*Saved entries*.
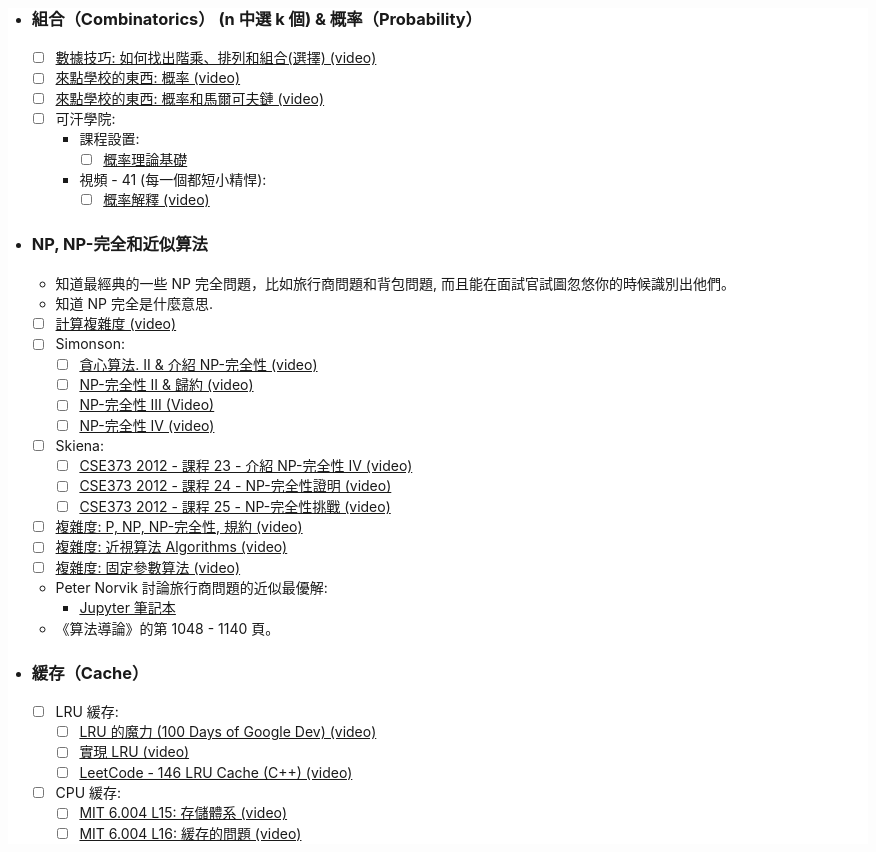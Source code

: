 - ### 組合（Combinatorics） (n 中選 k 個) & 概率（Probability）
    - [ ] [數據技巧: 如何找出階乘、排列和組合(選擇) (video)](https://www.youtube.com/watch?v=8RRo6Ti9d0U)
    - [ ] [來點學校的東西: 概率 (video)](https://www.youtube.com/watch?v=sZkAAk9Wwa4)
    - [ ] [來點學校的東西: 概率和馬爾可夫鏈 (video)](https://www.youtube.com/watch?v=dNaJg-mLobQ)
    - [ ] 可汗學院:
        - 課程設置:
            - [ ] [概率理論基礎](https://www.khanacademy.org/math/probability/probability-and-combinatorics-topic)
        - 視頻 - 41 (每一個都短小精悍):
            - [ ] [概率解釋 (video)](https://www.youtube.com/watch?v=uzkc-qNVoOk&list=PLC58778F28211FA19)

- ### NP, NP-完全和近似算法
    - 知道最經典的一些 NP 完全問題，比如旅行商問題和背包問題,
        而且能在面試官試圖忽悠你的時候識別出他們。
    - 知道 NP 完全是什麼意思.
    - [ ] [計算複雜度 (video)](https://www.youtube.com/watch?v=moPtwq_cVH8&list=PLUl4u3cNGP61Oq3tWYp6V_F-5jb5L2iHb&index=23)
    - [ ] Simonson:
        - [ ] [貪心算法. II & 介紹 NP-完全性 (video)](https://youtu.be/qcGnJ47Smlo?list=PLFDnELG9dpVxQCxuD-9BSy2E7BWY3t5Sm&t=2939)
        - [ ] [NP-完全性 II & 歸約 (video)](https://www.youtube.com/watch?v=e0tGC6ZQdQE&index=16&list=PLFDnELG9dpVxQCxuD-9BSy2E7BWY3t5Sm)
        - [ ] [NP-完全性 III (Video)](https://www.youtube.com/watch?v=fCX1BGT3wjE&index=17&list=PLFDnELG9dpVxQCxuD-9BSy2E7BWY3t5Sm)
        - [ ] [NP-完全性 IV (video)](https://www.youtube.com/watch?v=NKLDp3Rch3M&list=PLFDnELG9dpVxQCxuD-9BSy2E7BWY3t5Sm&index=18)
    - [ ] Skiena:
        - [ ] [CSE373 2012 - 課程 23 - 介紹 NP-完全性 IV (video)](https://youtu.be/KiK5TVgXbFg?list=PLOtl7M3yp-DV69F32zdK7YJcNXpTunF2b&t=1508)
        - [ ] [CSE373 2012 - 課程 24 - NP-完全性證明 (video)](https://www.youtube.com/watch?v=27Al52X3hd4&index=24&list=PLOtl7M3yp-DV69F32zdK7YJcNXpTunF2b)
        - [ ] [CSE373 2012 - 課程 25 - NP-完全性挑戰 (video)](https://www.youtube.com/watch?v=xCPH4gwIIXM&index=25&list=PLOtl7M3yp-DV69F32zdK7YJcNXpTunF2b)
    - [ ] [複雜度: P, NP, NP-完全性, 規約 (video)](https://www.youtube.com/watch?v=eHZifpgyH_4&list=PLUl4u3cNGP6317WaSNfmCvGym2ucw3oGp&index=22)
    - [ ] [複雜度: 近視算法 Algorithms (video)](https://www.youtube.com/watch?v=MEz1J9wY2iM&list=PLUl4u3cNGP6317WaSNfmCvGym2ucw3oGp&index=24)
    - [ ] [複雜度: 固定參數算法 (video)](https://www.youtube.com/watch?v=4q-jmGrmxKs&index=25&list=PLUl4u3cNGP6317WaSNfmCvGym2ucw3oGp)
    - Peter Norvik 討論旅行商問題的近似最優解:
        - [Jupyter 筆記本](http://nbviewer.jupyter.org/url/norvig.com/ipython/TSP.ipynb)
    - 《算法導論》的第 1048 - 1140 頁。

- ### 緩存（Cache）
    - [ ] LRU 緩存:
        - [ ] [LRU 的魔力 (100 Days of Google Dev) (video)](https://www.youtube.com/watch?v=R5ON3iwx78M)
        - [ ] [實現 LRU (video)](https://www.youtube.com/watch?v=bq6N7Ym81iI)
        - [ ] [LeetCode - 146 LRU Cache (C++) (video)](https://www.youtube.com/watch?v=8-FZRAjR7qU)
    - [ ] CPU 緩存:
        - [ ] [MIT 6.004 L15: 存儲體系 (video)](https://www.youtube.com/watch?v=vjYF_fAZI5E&list=PLrRW1w6CGAcXbMtDFj205vALOGmiRc82-&index=24)
        - [ ] [MIT 6.004 L16: 緩存的問題 (video)](https://www.youtube.com/watch?v=ajgC3-pyGlk&index=25&list=PLrRW1w6CGAcXbMtDFj205vALOGmiRc82-)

*Task instructions*. Exactly reproduce the lines from the one containing "- [ ] [MIT 6.004 L15: 存儲體系" through the end of the records, and only those lines.

*Task answer*.
        - [ ] [MIT 6.004 L15: 存儲體系 (video)](https://www.youtube.com/watch?v=vjYF_fAZI5E&list=PLrRW1w6CGAcXbMtDFj205vALOGmiRc82-&index=24)
        - [ ] [MIT 6.004 L16: 緩存的問題 (video)](https://www.youtube.com/watch?v=ajgC3-pyGlk&index=25&list=PLrRW1w6CGAcXbMtDFj205vALOGmiRc82-)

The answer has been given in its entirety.